The lignite samples collected from different seams were crushed to obtain fine powders. Mössbauer absorbers were prepared by pressing the power in a paper disk of diameter 25mm. A constant acceleration Mössbauer spectrometer was used with 57Co source in the rhodium matrix. Calibration spectra with natural iron foil were taken before and after each experiment. The zero velocity channel was determined by locating the point of mirror symmetry (folding point) in each spectrum using a Fortran program. The Mössbauer data were analyzed using a Fortran program, after suitable modification, in which we assume spectral lines to have Lorentzian shapes. The two peaks of a quadrupole doublet were constrained to have equal width and equal amplitudes.
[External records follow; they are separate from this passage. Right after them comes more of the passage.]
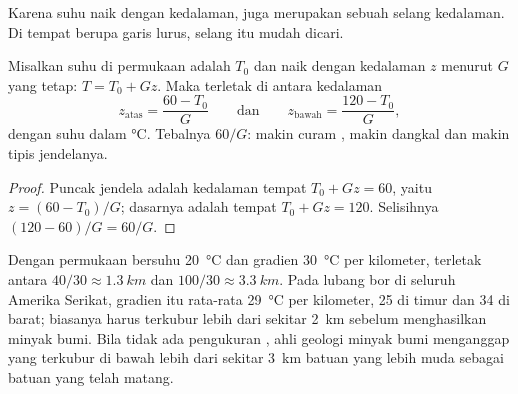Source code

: Karena suhu naik dengan kedalaman,  juga merupakan sebuah selang
kedalaman. Di tempat  berupa garis lurus, selang itu mudah dicari.

\begin{proposition}\label{prop:g11:fossil-fuel-geology:window-depth}
Misalkan suhu di permukaan adalah $T_0$ dan naik dengan kedalaman $z$ menurut
 $G$ yang tetap: $T = T_0 + G z$. Maka  terletak
di antara kedalaman
\[
  z_{\text{atas}} = \frac{60 - T_0}{G}
  \qquad\text{dan}\qquad
  z_{\text{bawah}} = \frac{120 - T_0}{G},
\]
dengan suhu dalam \unit{\degreeCelsius}. Tebalnya $60/G$: makin curam ,
makin dangkal dan makin tipis jendelanya.
\end{proposition}

\begin{proof}
Puncak jendela adalah kedalaman tempat $T_0 + G z = 60$, yaitu
$z = (60 - T_0)/G$; dasarnya adalah tempat $T_0 + G z = 120$. Selisihnya
$(120 - 60)/G = 60/G$.
\end{proof}

Dengan permukaan bersuhu \qty{20}{\degreeCelsius} dan gradien
\qty{30}{\degreeCelsius} per kilometer,  terletak antara
$40/30 \approx \qty{1.3}{km}$ dan $100/30 \approx \qty{3.3}{km}$. Pada lubang
bor di seluruh Amerika Serikat, gradien itu rata-rata
\qty{29}{\degreeCelsius} per kilometer, \num{25} di timur dan \num{34}
di barat;  biasanya harus terkubur lebih dari sekitar
\qty{2}{km} sebelum menghasilkan minyak bumi. Bila tidak ada pengukuran
, ahli geologi minyak bumi menganggap  yang terkubur di bawah
lebih dari sekitar \qty{3}{km} batuan yang lebih muda sebagai batuan yang telah
matang.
The value of x2 was mostly close to 1-1.1 per degree of freedom. The Mossbauer parameters reported here have accuracy up to ± 0.03 mm/s. It may be pointed out that in many of our spectra absorption peaks from different components overlapped. Therefore, the same spectrum could be fitted in more than one ways. In such cases, our decision has been based on the overall consistency across all the samples studied and the underlying pattern.

3. RESULT AND DISCUSSION

In Figure 2 and Figure 3 Mössbauer Spectra of representative samples are depicted and exhibit presence of two doublets. These are representative figures but all the samples show similar trend.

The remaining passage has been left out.